Description of the task:
Transcribe every entry word for word, leaving out all images.

::: Source material

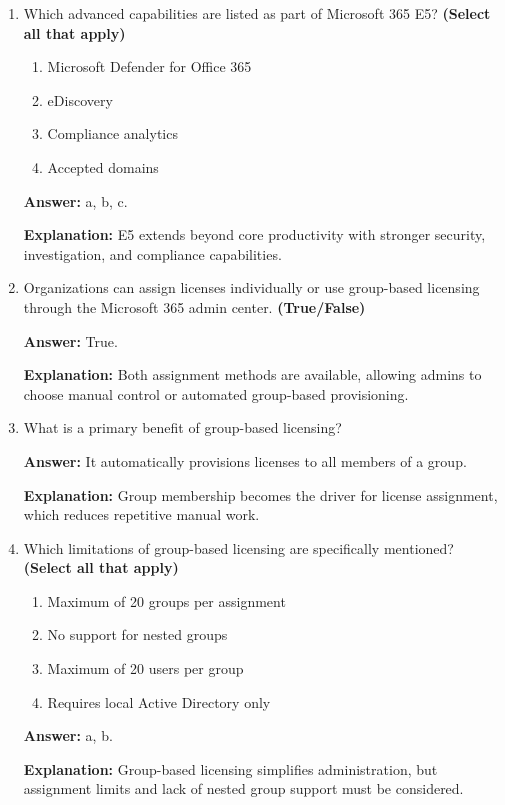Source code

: \documentclass[10pt]{article}
\begin{document}
\begin{enumerate}[leftmargin=*]
\textbf{Explanation:} E3 includes the major productivity workloads, while some advanced security and compliance features sit in higher tiers.

\item Which advanced capabilities are listed as part of Microsoft 365 E5? \textbf{(Select all that apply)}
\begin{enumerate}[label=\alph*., leftmargin=1.5em]
\item Microsoft Defender for Office 365
\item eDiscovery
\item Compliance analytics
\item Accepted domains
\end{enumerate}
\textbf{Answer:} a, b, c.

\textbf{Explanation:} E5 extends beyond core productivity with stronger security, investigation, and compliance capabilities.

\item Organizations can assign licenses individually or use group-based licensing through the Microsoft 365 admin center. \textbf{(True/False)}

\textbf{Answer:} True.

\textbf{Explanation:} Both assignment methods are available, allowing admins to choose manual control or automated group-based provisioning.

\item What is a primary benefit of group-based licensing?

\textbf{Answer:} It automatically provisions licenses to all members of a group.

\textbf{Explanation:} Group membership becomes the driver for license assignment, which reduces repetitive manual work.

\item Which limitations of group-based licensing are specifically mentioned? \textbf{(Select all that apply)}
\begin{enumerate}[label=\alph*., leftmargin=1.5em]
\item Maximum of 20 groups per assignment
\item No support for nested groups
\item Maximum of 20 users per group
\item Requires local Active Directory only
\end{enumerate}
\textbf{Answer:} a, b.

\textbf{Explanation:} Group-based licensing simplifies administration, but assignment limits and lack of nested group support must be considered.


\end{enumerate}
\end{document}
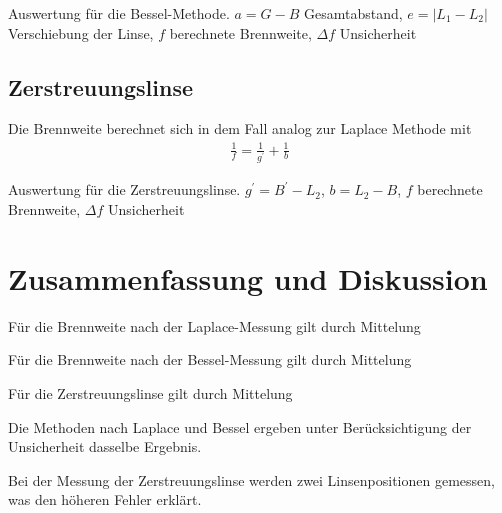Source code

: \documentclass{article}
\begin{document}
\begin{table}[H]
\caption{Auswertung für die Bessel-Methode. $a = G-B$ Gesamtabstand, $e = |L_1-L_2|$ Verschiebung der Linse, $f$ berechnete Brennweite, $\Delta f$ Unsicherheit}
\label{tab:bessel_auswertung}
\centering

\end{table}


\subsection{Zerstreuungslinse}

Die Brennweite berechnet sich in dem Fall analog zur Laplace Methode mit
\begin{align}
\frac1f = \frac{1}{g^\prime} + \frac1b
\end{align}


\begin{table}[H]
\caption{Auswertung für die Zerstreuungslinse. $g^\prime = B^\prime - L_2$, $b = L_2 -B$, $f$ berechnete Brennweite, $\Delta f$ Unsicherheit}
\label{tab:zerstreuungslinse_auswertung}
\centering

\end{table}




\section{Zusammenfassung und Diskussion}

Für die Brennweite nach der Laplace-Messung gilt durch Mittelung 


Für die Brennweite nach der Bessel-Messung gilt durch Mittelung 


Für die Zerstreuungslinse gilt durch Mittelung 



Die Methoden nach Laplace und Bessel ergeben unter Berücksichtigung der Unsicherheit dasselbe Ergebnis.

Bei der Messung der Zerstreuungslinse werden zwei Linsenpositionen gemessen, was den höheren Fehler erklärt.
\end{document}
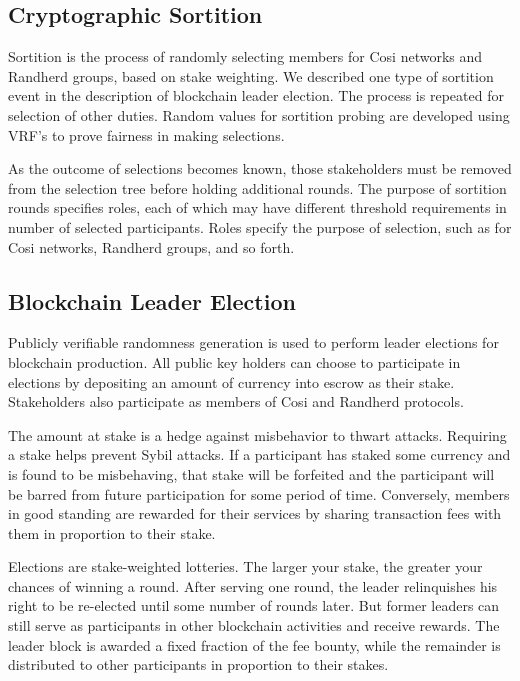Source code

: \documentclass{yellowpaper}
\begin{document}
\subsection{Cryptographic Sortition}
Sortition\cite{algorand} is the process of randomly selecting members for Cosi networks and Randherd groups, based on stake weighting. We described one type of sortition event in the description of blockchain leader election. The process is repeated for selection of other duties. Random values for sortition probing are developed using VRF's to prove fairness in making selections.

As the outcome of selections becomes known, those stakeholders must be removed from the selection tree before holding additional rounds. The purpose of sortition rounds specifies roles, each of which may have different threshold requirements in number of selected participants. Roles specify the purpose of selection, such as for Cosi networks, Randherd groups, and so forth.

\subsection{Blockchain Leader Election}
Publicly verifiable randomness generation is used to perform leader elections for blockchain production. All public key holders can choose to participate in elections by depositing an amount of currency into escrow as their stake. Stakeholders also participate as members of Cosi and Randherd protocols.

The amount at stake is a hedge against misbehavior to thwart attacks.  Requiring a stake helps prevent Sybil attacks. If a participant has staked some currency and is found to be misbehaving, that stake will be forfeited and the participant will be barred from future participation for some period of time. Conversely, members in good standing are rewarded for their services by sharing transaction fees with them in proportion to their stake.

Elections are stake-weighted lotteries. The larger your stake, the greater your chances of winning a round. After serving one round, the leader relinquishes his right to be re-elected until some number of rounds later. But former leaders can still serve as participants in other blockchain activities and receive rewards. The leader block is awarded a fixed fraction of the fee bounty, while the remainder is distributed to other participants in proportion to their stakes.
\end{document}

::::::

Finished exercise:
Source code

: \documentclass[10pt]{article}
\begin{document}
\begin{enumerate}[leftmargin=*]
\textbf{Explanation:} E3 includes the major productivity workloads, while some advanced security and compliance features sit in higher tiers.

\item Which advanced capabilities are listed as part of Microsoft 365 E5? \textbf{(Select all that apply)}
\begin{enumerate}[label=\alph*., leftmargin=1.5em]
\item Microsoft Defender for Office 365
\item eDiscovery
\item Compliance analytics
\item Accepted domains
\end{enumerate}
\textbf{Answer:} a, b, c.

\textbf{Explanation:} E5 extends beyond core productivity with stronger security, investigation, and compliance capabilities.

\item Organizations can assign licenses individually or use group-based licensing through the Microsoft 365 admin center. \textbf{(True/False)}

\textbf{Answer:} True.

\textbf{Explanation:} Both assignment methods are available, allowing admins to choose manual control or automated group-based provisioning.

\item What is a primary benefit of group-based licensing?

\textbf{Answer:} It automatically provisions licenses to all members of a group.

\textbf{Explanation:} Group membership becomes the driver for license assignment, which reduces repetitive manual work.

\item Which limitations of group-based licensing are specifically mentioned? \textbf{(Select all that apply)}
\begin{enumerate}[label=\alph*., leftmargin=1.5em]
\item Maximum of 20 groups per assignment
\item No support for nested groups
\item Maximum of 20 users per group
\item Requires local Active Directory only
\end{enumerate}
\textbf{Answer:} a, b.

\textbf{Explanation:} Group-based licensing simplifies administration, but assignment limits and lack of nested group support must be considered.


\end{enumerate}
\end{document}
Source code

: \documentclass{article}
\begin{document}
\begin{table}[H]
\caption{Auswertung für die Bessel-Methode. $a = G-B$ Gesamtabstand, $e = |L_1-L_2|$ Verschiebung der Linse, $f$ berechnete Brennweite, $\Delta f$ Unsicherheit}
\label{tab:bessel_auswertung}
\centering

\end{table}


\subsection{Zerstreuungslinse}

Die Brennweite berechnet sich in dem Fall analog zur Laplace Methode mit
\begin{align}
\frac1f = \frac{1}{g^\prime} + \frac1b
\end{align}


\begin{table}[H]
\caption{Auswertung für die Zerstreuungslinse. $g^\prime = B^\prime - L_2$, $b = L_2 -B$, $f$ berechnete Brennweite, $\Delta f$ Unsicherheit}
\label{tab:zerstreuungslinse_auswertung}
\centering

\end{table}




\section{Zusammenfassung und Diskussion}

Für die Brennweite nach der Laplace-Messung gilt durch Mittelung 


Für die Brennweite nach der Bessel-Messung gilt durch Mittelung 


Für die Zerstreuungslinse gilt durch Mittelung 



Die Methoden nach Laplace und Bessel ergeben unter Berücksichtigung der Unsicherheit dasselbe Ergebnis.

Bei der Messung der Zerstreuungslinse werden zwei Linsenpositionen gemessen, was den höheren Fehler erklärt.
\end{document}
Source code

: \documentclass{yellowpaper}
\begin{document}
\subsection{Cryptographic Sortition}
Sortition\cite{algorand} is the process of randomly selecting members for Cosi networks and Randherd groups, based on stake weighting. We described one type of sortition event in the description of blockchain leader election. The process is repeated for selection of other duties. Random values for sortition probing are developed using VRF's to prove fairness in making selections.

As the outcome of selections becomes known, those stakeholders must be removed from the selection tree before holding additional rounds. The purpose of sortition rounds specifies roles, each of which may have different threshold requirements in number of selected participants. Roles specify the purpose of selection, such as for Cosi networks, Randherd groups, and so forth.

\subsection{Blockchain Leader Election}
Publicly verifiable randomness generation is used to perform leader elections for blockchain production. All public key holders can choose to participate in elections by depositing an amount of currency into escrow as their stake. Stakeholders also participate as members of Cosi and Randherd protocols.

The amount at stake is a hedge against misbehavior to thwart attacks.  Requiring a stake helps prevent Sybil attacks. If a participant has staked some currency and is found to be misbehaving, that stake will be forfeited and the participant will be barred from future participation for some period of time. Conversely, members in good standing are rewarded for their services by sharing transaction fees with them in proportion to their stake.

Elections are stake-weighted lotteries. The larger your stake, the greater your chances of winning a round. After serving one round, the leader relinquishes his right to be re-elected until some number of rounds later. But former leaders can still serve as participants in other blockchain activities and receive rewards. The leader block is awarded a fixed fraction of the fee bounty, while the remainder is distributed to other participants in proportion to their stakes.
\end{document}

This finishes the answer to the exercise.